Car la pensée est la même chose que l'être.

Il faut que la pensée et la parole soient l'être ; car l'être existe et le non-être n'est rien.

Que la coutume ne te précipite pas dans ce chemin vague où l'on consulte des yeux aveugles, des oreilles et une langue retentissante ; mais examine avec ta raison la démonstration savante que je te propose. Il ne reste qu'un procédé ; c'est celui qui consiste à poser l'être. Dans cette voie, bien des signes se présentent pour montrer que l'être est sans naissance et sans destruction ; qu'il est un tout d'une seule espèce, immobile et infini ; qu'il n'a ni passé ni futur, puisqu'il est maintenant tout entier à la fois, et sans discontinuité. Quelle origine, en effet lui chercheras-tu ? D'où et comment le feras-tu croître ? Je ne te laisserai ni dire ni penser qu'il vient du non-être ; car le non-être ne peut se dire ni se comprendre, et quelle nécessité, agissant après plutôt qu'avant, aurait poussé l'être à sortir du néant ? Donc il faut admettre d'une manière absolue, ou l'être ou le non-être. Et jamais, de l'être, la raison ne pourra faire sortir autre chose que lui-même. C'est pourquoi le destin ne lâche point ses liens de manière à permettre à l'être de naître ou de périr, mais le maintient immobile. La décision à ce sujet est tout entière dans ces mots : l'être ou le non-être... Comment l'être viendrait-il à exister ? Et comment naîtrait-il ? S'il vient à naître, c'est qu'il n'est pas, et de même s'il doit exister un jour. Ainsi se détruisent et deviennent inadmissibles sa naissance et sa mort.
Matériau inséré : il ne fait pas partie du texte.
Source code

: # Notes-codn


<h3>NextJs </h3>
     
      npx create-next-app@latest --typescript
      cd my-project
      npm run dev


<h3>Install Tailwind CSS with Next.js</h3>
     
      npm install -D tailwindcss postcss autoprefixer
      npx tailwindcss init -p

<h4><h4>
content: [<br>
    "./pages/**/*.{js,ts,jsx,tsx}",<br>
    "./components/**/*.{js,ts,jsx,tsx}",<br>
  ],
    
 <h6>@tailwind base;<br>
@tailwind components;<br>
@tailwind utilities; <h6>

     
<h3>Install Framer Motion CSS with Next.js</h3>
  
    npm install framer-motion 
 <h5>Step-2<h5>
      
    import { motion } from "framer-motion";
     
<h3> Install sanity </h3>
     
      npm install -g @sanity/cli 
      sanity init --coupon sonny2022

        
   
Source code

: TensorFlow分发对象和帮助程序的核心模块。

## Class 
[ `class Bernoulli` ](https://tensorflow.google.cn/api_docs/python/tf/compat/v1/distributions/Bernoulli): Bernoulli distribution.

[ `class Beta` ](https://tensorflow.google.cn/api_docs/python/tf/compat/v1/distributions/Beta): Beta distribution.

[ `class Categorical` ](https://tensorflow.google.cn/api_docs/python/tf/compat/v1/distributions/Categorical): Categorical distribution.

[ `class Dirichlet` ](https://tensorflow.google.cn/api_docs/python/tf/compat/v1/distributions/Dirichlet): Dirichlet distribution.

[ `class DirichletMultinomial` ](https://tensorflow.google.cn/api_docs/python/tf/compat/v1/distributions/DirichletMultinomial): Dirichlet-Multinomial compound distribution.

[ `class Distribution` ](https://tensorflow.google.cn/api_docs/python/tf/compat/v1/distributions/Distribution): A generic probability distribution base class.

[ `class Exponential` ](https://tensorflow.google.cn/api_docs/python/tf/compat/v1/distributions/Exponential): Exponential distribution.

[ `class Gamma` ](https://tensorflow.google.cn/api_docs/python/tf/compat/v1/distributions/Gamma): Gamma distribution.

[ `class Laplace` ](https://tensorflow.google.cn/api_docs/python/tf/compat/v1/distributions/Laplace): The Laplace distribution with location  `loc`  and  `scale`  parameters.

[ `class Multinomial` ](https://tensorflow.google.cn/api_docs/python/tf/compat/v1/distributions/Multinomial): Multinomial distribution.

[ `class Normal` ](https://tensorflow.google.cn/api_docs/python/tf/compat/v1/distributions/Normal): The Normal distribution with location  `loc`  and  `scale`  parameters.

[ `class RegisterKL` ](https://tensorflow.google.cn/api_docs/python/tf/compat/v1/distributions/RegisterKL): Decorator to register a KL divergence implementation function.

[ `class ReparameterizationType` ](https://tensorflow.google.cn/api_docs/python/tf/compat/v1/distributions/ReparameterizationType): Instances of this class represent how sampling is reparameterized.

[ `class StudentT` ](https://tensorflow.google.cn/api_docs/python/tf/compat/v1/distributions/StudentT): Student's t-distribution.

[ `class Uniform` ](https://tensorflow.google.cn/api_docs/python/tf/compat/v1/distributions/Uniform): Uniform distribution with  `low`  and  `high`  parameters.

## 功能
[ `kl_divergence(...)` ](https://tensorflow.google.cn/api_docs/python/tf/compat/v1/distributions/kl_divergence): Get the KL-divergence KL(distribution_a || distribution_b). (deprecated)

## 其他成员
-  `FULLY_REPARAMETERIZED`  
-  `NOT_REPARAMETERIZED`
La pensée est identique à son objet. En effet, sans l'être, sur lequel elle repose, vous ne trouverez pas la pensée ; car rien n'est ni ne sera, excepté l'être, puisque la nécessité a voulu que l'être fût le nom unique et immobile du tout, quelles que fussent à ce sujet les opinions des mortels, qui regardent la naissance et la mort comme des choses vraies, ainsi que l'être et le non-être, le mouvement et le changement brillant des couleurs.

Or, l'être possède la perfection suprême, étant semblable à une sphère entièrement ronde, qui du centre à la circonférence serait partout égale et pareille ; car il ne peut y avoir dans l'être une partie plus faible que l'autre.

[1] Parménide d'Élée, De la nature, ~-490 av. J.-C.
Alfred Fouillée, Extraits des grands Philosophes, Librairie Delagrave, 1938, p. 34-35, traduction Riaux.
Extrait de F.-J. Thonnard, Extraits des grands philosophes, Desclée & Cie © 1963, pp. 6-7.